▸ Material provided:

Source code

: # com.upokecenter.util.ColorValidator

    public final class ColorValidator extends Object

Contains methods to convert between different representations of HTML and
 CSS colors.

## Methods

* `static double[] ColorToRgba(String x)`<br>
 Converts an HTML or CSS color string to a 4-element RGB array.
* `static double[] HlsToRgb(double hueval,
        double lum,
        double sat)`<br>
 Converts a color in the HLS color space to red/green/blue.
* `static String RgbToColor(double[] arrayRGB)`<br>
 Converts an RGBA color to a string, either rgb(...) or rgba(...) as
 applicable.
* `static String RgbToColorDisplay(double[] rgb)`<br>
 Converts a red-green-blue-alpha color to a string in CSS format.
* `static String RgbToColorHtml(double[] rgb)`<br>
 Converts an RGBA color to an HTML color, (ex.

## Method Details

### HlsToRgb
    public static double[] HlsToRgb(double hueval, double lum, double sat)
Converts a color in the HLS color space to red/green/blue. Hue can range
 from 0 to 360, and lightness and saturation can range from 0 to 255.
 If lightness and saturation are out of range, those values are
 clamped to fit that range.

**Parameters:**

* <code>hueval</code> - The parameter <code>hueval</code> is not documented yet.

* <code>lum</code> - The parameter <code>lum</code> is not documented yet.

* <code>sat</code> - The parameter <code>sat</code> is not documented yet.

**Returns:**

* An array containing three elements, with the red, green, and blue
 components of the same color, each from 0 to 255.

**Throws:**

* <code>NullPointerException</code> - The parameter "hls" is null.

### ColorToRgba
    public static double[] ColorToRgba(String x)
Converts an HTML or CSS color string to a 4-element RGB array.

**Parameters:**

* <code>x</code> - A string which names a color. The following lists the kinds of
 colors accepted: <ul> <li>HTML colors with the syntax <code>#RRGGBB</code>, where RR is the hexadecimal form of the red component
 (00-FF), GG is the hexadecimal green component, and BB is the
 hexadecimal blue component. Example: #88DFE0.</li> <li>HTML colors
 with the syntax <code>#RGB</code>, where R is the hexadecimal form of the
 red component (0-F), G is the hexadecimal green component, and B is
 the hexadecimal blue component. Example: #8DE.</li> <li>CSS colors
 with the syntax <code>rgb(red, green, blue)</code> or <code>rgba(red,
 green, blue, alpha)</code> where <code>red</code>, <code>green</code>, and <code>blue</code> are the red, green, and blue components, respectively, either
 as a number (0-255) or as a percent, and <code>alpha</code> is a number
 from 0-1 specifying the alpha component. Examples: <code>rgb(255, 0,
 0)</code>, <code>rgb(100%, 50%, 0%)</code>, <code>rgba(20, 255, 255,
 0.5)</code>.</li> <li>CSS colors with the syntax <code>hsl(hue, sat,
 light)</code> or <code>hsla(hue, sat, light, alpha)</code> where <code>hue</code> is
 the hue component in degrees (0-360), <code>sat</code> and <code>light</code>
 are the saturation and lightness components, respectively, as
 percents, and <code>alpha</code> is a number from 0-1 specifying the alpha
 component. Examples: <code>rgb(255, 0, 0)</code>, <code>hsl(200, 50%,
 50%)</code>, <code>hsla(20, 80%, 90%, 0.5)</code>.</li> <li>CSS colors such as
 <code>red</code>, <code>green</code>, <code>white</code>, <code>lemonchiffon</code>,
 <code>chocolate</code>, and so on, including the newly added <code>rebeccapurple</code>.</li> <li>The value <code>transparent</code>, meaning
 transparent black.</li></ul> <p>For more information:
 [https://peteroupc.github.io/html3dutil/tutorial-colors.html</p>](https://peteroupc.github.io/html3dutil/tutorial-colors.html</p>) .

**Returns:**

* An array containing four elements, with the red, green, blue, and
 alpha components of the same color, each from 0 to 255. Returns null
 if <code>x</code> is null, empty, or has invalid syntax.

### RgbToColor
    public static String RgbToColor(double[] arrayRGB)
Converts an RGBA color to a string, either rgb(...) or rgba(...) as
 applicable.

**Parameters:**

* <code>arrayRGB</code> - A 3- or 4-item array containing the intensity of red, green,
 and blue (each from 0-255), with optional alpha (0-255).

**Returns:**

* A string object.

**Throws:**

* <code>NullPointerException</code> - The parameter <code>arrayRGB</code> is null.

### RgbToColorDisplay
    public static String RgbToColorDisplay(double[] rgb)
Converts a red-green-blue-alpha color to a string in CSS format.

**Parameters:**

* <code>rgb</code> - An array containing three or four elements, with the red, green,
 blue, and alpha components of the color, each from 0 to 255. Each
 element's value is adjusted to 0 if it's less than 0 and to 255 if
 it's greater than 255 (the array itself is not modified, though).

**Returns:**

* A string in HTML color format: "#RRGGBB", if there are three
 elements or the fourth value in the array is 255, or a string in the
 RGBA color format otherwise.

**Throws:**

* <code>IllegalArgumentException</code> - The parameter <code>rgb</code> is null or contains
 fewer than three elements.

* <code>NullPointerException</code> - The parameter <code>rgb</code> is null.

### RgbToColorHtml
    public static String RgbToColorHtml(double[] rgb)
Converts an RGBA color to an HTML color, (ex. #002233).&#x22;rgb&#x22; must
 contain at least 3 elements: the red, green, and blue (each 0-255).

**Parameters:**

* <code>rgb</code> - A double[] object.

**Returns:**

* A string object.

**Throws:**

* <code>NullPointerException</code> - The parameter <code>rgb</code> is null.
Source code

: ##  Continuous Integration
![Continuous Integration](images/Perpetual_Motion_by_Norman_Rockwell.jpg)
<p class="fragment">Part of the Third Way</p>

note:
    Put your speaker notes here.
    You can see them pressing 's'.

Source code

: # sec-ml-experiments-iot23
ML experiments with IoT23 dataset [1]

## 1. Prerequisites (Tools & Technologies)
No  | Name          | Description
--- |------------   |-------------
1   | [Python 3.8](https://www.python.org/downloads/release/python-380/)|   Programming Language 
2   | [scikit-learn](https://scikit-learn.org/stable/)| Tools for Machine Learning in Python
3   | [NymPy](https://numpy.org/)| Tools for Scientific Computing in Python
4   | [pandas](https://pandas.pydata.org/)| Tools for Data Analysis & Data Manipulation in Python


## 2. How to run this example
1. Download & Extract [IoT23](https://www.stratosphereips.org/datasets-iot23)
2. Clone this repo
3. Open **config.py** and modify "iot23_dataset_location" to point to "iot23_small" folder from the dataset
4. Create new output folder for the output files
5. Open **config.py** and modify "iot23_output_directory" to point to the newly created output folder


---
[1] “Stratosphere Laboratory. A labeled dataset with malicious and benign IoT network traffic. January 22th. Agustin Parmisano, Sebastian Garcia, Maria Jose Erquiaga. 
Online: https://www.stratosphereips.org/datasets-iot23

▸ How to complete this task: Look through the data above and return exactly the lines from the one that contains "CSS colors." to the one that contains "### HlsToRgb", inclusive, with nothing else.

▸ Written response:
 CSS colors.

## Methods

* `static double[] ColorToRgba(String x)`<br>
 Converts an HTML or CSS color string to a 4-element RGB array.
* `static double[] HlsToRgb(double hueval,
        double lum,
        double sat)`<br>
 Converts a color in the HLS color space to red/green/blue.
* `static String RgbToColor(double[] arrayRGB)`<br>
 Converts an RGBA color to a string, either rgb(...) or rgba(...) as
 applicable.
* `static String RgbToColorDisplay(double[] rgb)`<br>
 Converts a red-green-blue-alpha color to a string in CSS format.
* `static String RgbToColorHtml(double[] rgb)`<br>
 Converts an RGBA color to an HTML color, (ex.

## Method Details

### HlsToRgb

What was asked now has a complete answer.